この一連のムーブメントについて、お絵描きが趣味の神経科学研究者として思うことがあるので文章化してみます。
問題の整理
今回は「SNSに投稿したイラストがAIに勝手に学習されてしまう」ことが絵描きの間で問題となりましたが、その背景ではAIという新しいものに対して集団的、同調的な混乱が起こっているように感じています。そうした混乱の渦に巻き込まれると問題の本質を見失いかねません。少し整理したいと思います。
AIの学習では、例えばある一人のイラストレーターのイラストを学習する場合、イラストに含まれる「その人らしさ」を抽出します。結果として、その人が描いた新しいイラストであっても作者を言い当てられたり、同じような画風でそれまでに存在しなかった新しい画像を生成することができるようになります。特に後者のように、画風が盗まれてしまう点でイラストレーターにとってマイナスが生じるので、こういった使い方は当然非難の的となります。
画風の再現が可能なのは生成AIだけではない(能力があればヒトでもできる)ので、おそらく本質的な論点はそこにはなく、技術のない人が「簡単に」他人が時間をかけて積み上げてきた能力を使えるようになるという構造、そのズルさに憤りのような感情が動く人が多いのではないかと思います。また、イラストレーターのアイデンティティとも言える画風を盗んだうえで、企業がコストをかけずに商業用のイラストを作成できるようになれば、イラストレーターの仕事が減るかもしれず、この点に焦りや失望感を覚える人もいるでしょう。
ここで思い出してほしいのは、生成AIのそうした「使い方」に問題があるのであって、生成AIが存在することやコンテンツがAIに学習されること自体はあまり大きな意味を持たないということです。生成AIに対する指示内容やアウトプットされたものの用途こそが議論の的となるべきで、それらの営みをするのは(まだ)機械ではなく人間です。
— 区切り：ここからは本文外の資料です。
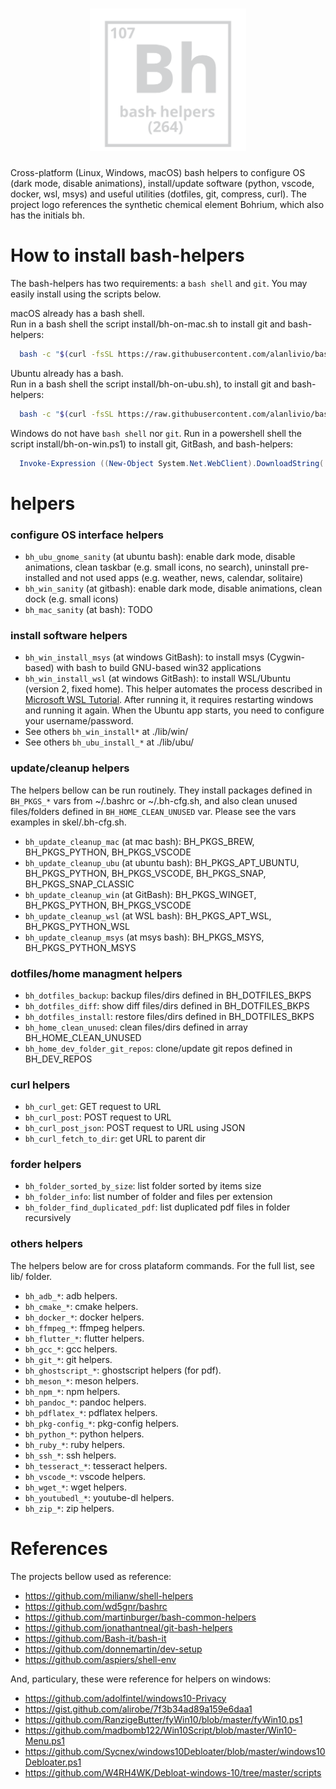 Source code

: <h1 align="center"><img src="website/static/logo.svg" width="250"/></h1>

Cross-platform (Linux, Windows, macOS) bash helpers to configure OS (dark mode, disable animations), install/update software (python, vscode, docker, wsl, msys) and useful utilities (dotfiles, git, compress, curl). The project logo references the synthetic chemical element Bohrium, which also has the initials bh.

# How to install bash-helpers

The bash-helpers has two requirements: a `bash shell` and `git`. You may easily install using the scripts below.

macOS already has a bash shell.  
Run in a bash shell the script install/bh-on-mac.sh to install git and bash-helpers:

```bash
  bash -c "$(curl -fsSL https://raw.githubusercontent.com/alanlivio/bash-helpers/master/install/bh-on-mac.sh)"
```

Ubuntu already has a bash.  
Run in a bash shell the script install/bh-on-ubu.sh), to install git and bash-helpers:

```bash
  bash -c "$(curl -fsSL https://raw.githubusercontent.com/alanlivio/bash-helpers/master/install/bh-on-ubu.sh)"
```

Windows do not have `bash shell` nor `git`.
Run in a powershell shell the script install/bh-on-win.ps1) to install git, GitBash, and bash-helpers:

```powershell
  Invoke-Expression ((New-Object System.Net.WebClient).DownloadString('https://raw.githubusercontent.com/alanlivio/bash-helpers/master/install/bh-on-win.ps1'))
```

# helpers

### configure OS interface helpers

* `bh_ubu_gnome_sanity` (at ubuntu bash): enable dark mode, disable animations, clean taskbar (e.g. small icons, no search), uninstall pre-installed and not used apps (e.g. weather, news, calendar, solitaire)
* `bh_win_sanity` (at gitbash): enable dark mode, disable animations, clean dock (e.g. small icons)
* `bh_mac_sanity` (at bash): TODO

### install software helpers

* `bh_win_install_msys` (at windows GitBash): to install msys (Cygwin-based) with bash to build GNU-based win32 applications
* `bh_win_install_wsl` (at windows GitBash): to install WSL/Ubuntu (version 2, fixed home). This helper automates the process described in [Microsoft WSL Tutorial](https://docs.microsoft.com/en-us/windows/wsl/wsl2-install). After running it, it requires restarting windows and running it again. When the Ubuntu app starts, you need to configure your username/password.
* See others `bh_win_install*` at ./lib/win/
* See others `bh_ubu_install_*` at ./lib/ubu/

### update/cleanup helpers

The helpers bellow can be run routinely. They install packages defined in `BH_PKGS_*` vars from ~/.bashrc or ~/.bh-cfg.sh, and also clean unused files/folders defined in `BH_HOME_CLEAN_UNUSED` var. Please see the vars examples in skel/.bh-cfg.sh.

* `bh_update_cleanup_mac` (at mac bash): BH_PKGS_BREW, BH_PKGS_PYTHON, BH_PKGS_VSCODE
* `bh_update_cleanup_ubu` (at ubuntu bash): BH_PKGS_APT_UBUNTU, BH_PKGS_PYTHON, BH_PKGS_VSCODE, BH_PKGS_SNAP, BH_PKGS_SNAP_CLASSIC
* `bh_update_cleanup_win` (at GitBash): BH_PKGS_WINGET, BH_PKGS_PYTHON, BH_PKGS_VSCODE
* `bh_update_cleanup_wsl` (at WSL bash): BH_PKGS_APT_WSL, BH_PKGS_PYTHON_WSL
* `bh_update_cleanup_msys` (at msys bash): BH_PKGS_MSYS, BH_PKGS_PYTHON_MSYS

### dotfiles/home managment helpers

* `bh_dotfiles_backup`: backup files/dirs defined in BH_DOTFILES_BKPS
* `bh_dotfiles_diff`: show diff files/dirs defined in BH_DOTFILES_BKPS
* `bh_dotfiles_install`: restore files/dirs defined in BH_DOTFILES_BKPS
* `bh_home_clean_unused`: clean files/dirs defined in array BH_HOME_CLEAN_UNUSED
* `bh_home_dev_folder_git_repos`: clone/update git repos defined in BH_DEV_REPOS

### curl helpers

* `bh_curl_get`: GET request to URL
* `bh_curl_post`: POST request to URL
* `bh_curl_post_json`: POST request to URL using JSON
* `bh_curl_fetch_to_dir`: get URL to parent dir

### forder helpers

* `bh_folder_sorted_by_size`: list folder sorted by items size
* `bh_folder_info`: list number of folder and files per extension
* `bh_folder_find_duplicated_pdf`: list duplicated pdf files in folder recursively

### others helpers

The helpers below are for cross plataform commands. For the full list, see lib/ folder.

* `bh_adb_*`: adb helpers.
* `bh_cmake_*`: cmake helpers.
* `bh_docker_*`: docker helpers.
* `bh_ffmpeg_*`: ffmpeg helpers.
* `bh_flutter_*`: flutter helpers.
* `bh_gcc_*`: gcc helpers.
* `bh_git_*`: git helpers.
* `bh_ghostscript_*`: ghostscript helpers (for pdf).
* `bh_meson_*`: meson helpers.
* `bh_npm_*`: npm helpers.
* `bh_pandoc_*`: pandoc helpers.
* `bh_pdflatex_*`: pdflatex helpers.
* `bh_pkg-config_*`: pkg-config helpers.
* `bh_python_*`: python helpers.
* `bh_ruby_*`: ruby helpers.
* `bh_ssh_*`: ssh helpers.
* `bh_tesseract_*`: tesseract helpers.
* `bh_vscode_*`: vscode helpers.
* `bh_wget_*`: wget helpers.
* `bh_youtubedl_*`: youtube-dl helpers.
* `bh_zip_*`: zip helpers.

# References

The projects bellow used as reference:

* https://github.com/milianw/shell-helpers
* https://github.com/wd5gnr/bashrc
* https://github.com/martinburger/bash-common-helpers
* https://github.com/jonathantneal/git-bash-helpers
* https://github.com/Bash-it/bash-it
* https://github.com/donnemartin/dev-setup
* https://github.com/aspiers/shell-env

And, particulary, these were reference for helpers on windows:

* https://github.com/adolfintel/windows10-Privacy
* https://gist.github.com/alirobe/7f3b34ad89a159e6daa1
* https://github.com/RanzigeButter/fyWin10/blob/master/fyWin10.ps1
* https://github.com/madbomb122/Win10Script/blob/master/Win10-Menu.ps1
* https://github.com/Sycnex/windows10Debloater/blob/master/windows10Debloater.ps1
* https://github.com/W4RH4WK/Debloat-windows-10/tree/master/scripts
そして、画風の盗作のような生成AIの使い方は、これまで無断転載やトレスが問題視されてきたのと同じ観点で非難して然るべき行動です。裏を返せば、無断転載だろうがAIによる盗作生成だろうが「やる人はやる」でしょう。SNSの運営会社が投稿画像を自由に使えるようにするかどうかにかかわらず、人が一枚ずつ手作業で保存してしまえばAI学習の材料は集まりますし、ネットを介して不特定多数が閲覧可能な状態で画像をアップロードすること自体がすでに「AIに学習される」のを受け入れることと同義だと覚悟するべきかと思います。
まとめると、今多くの絵描きの感情を揺さぶっている実態はイラスト業界における地続きな「人間」の問題であり、SNSに投稿された画像に対してAI学習が導入されること自体を避難するのは少し大雑把な捉え方だなと感じています。(まぁ、得体の知れないものに「学習される」というのがうっすら気持ち悪いという感覚はわかります。が、そんな時こそAIによる学習とはどのような仕組みなのかを調べてみるのが良いかと思います。)
意味のありそうな対策
人間の問題だとは言え、そういったツールが存在すれば盗作や「ズル」が加速するだろう、という発想に至るのもまた人の性でしょう。何か対策をとりたいと考える絵描きも多いかと思います。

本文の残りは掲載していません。